__DIRECTIONS FOR THIS TASK__:
The output should match the data below line for line.

(Plain-text document sources)
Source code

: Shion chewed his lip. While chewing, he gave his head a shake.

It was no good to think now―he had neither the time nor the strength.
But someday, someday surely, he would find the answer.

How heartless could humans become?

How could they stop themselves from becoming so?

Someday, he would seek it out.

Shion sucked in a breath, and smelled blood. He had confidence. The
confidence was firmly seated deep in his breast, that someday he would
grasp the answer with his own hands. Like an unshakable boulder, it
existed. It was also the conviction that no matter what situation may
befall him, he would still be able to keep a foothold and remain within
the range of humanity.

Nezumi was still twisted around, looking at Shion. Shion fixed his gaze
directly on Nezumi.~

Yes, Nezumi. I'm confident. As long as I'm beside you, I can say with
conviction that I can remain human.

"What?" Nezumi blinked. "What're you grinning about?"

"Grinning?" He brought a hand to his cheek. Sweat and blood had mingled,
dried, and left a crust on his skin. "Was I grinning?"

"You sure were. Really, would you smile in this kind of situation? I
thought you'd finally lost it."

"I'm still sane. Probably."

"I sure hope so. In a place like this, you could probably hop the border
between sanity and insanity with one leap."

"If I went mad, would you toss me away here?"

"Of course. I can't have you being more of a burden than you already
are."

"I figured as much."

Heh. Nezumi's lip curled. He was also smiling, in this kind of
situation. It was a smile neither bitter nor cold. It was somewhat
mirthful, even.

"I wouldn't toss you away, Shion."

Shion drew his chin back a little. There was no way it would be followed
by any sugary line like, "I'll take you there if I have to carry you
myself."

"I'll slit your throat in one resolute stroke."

__EXERCISE RESPONSE__:
Source code

: Shion chewed his lip. While chewing, he gave his head a shake.

It was no good to think now―he had neither the time nor the strength.
But someday, someday surely, he would find the answer.

How heartless could humans become?

How could they stop themselves from becoming so?

Someday, he would seek it out.

Shion sucked in a breath, and smelled blood. He had confidence. The
confidence was firmly seated deep in his breast, that someday he would
grasp the answer with his own hands. Like an unshakable boulder, it
existed. It was also the conviction that no matter what situation may
befall him, he would still be able to keep a foothold and remain within
the range of humanity.

Nezumi was still twisted around, looking at Shion. Shion fixed his gaze
directly on Nezumi.~

Yes, Nezumi. I'm confident. As long as I'm beside you, I can say with
conviction that I can remain human.

"What?" Nezumi blinked. "What're you grinning about?"

"Grinning?" He brought a hand to his cheek. Sweat and blood had mingled,
dried, and left a crust on his skin. "Was I grinning?"

"You sure were. Really, would you smile in this kind of situation? I
thought you'd finally lost it."

"I'm still sane. Probably."

"I sure hope so. In a place like this, you could probably hop the border
between sanity and insanity with one leap."

"If I went mad, would you toss me away here?"

"Of course. I can't have you being more of a burden than you already
are."

"I figured as much."

Heh. Nezumi's lip curled. He was also smiling, in this kind of
situation. It was a smile neither bitter nor cold. It was somewhat
mirthful, even.

"I wouldn't toss you away, Shion."

Shion drew his chin back a little. There was no way it would be followed
by any sugary line like, "I'll take you there if I have to carry you
myself."

"I'll slit your throat in one resolute stroke."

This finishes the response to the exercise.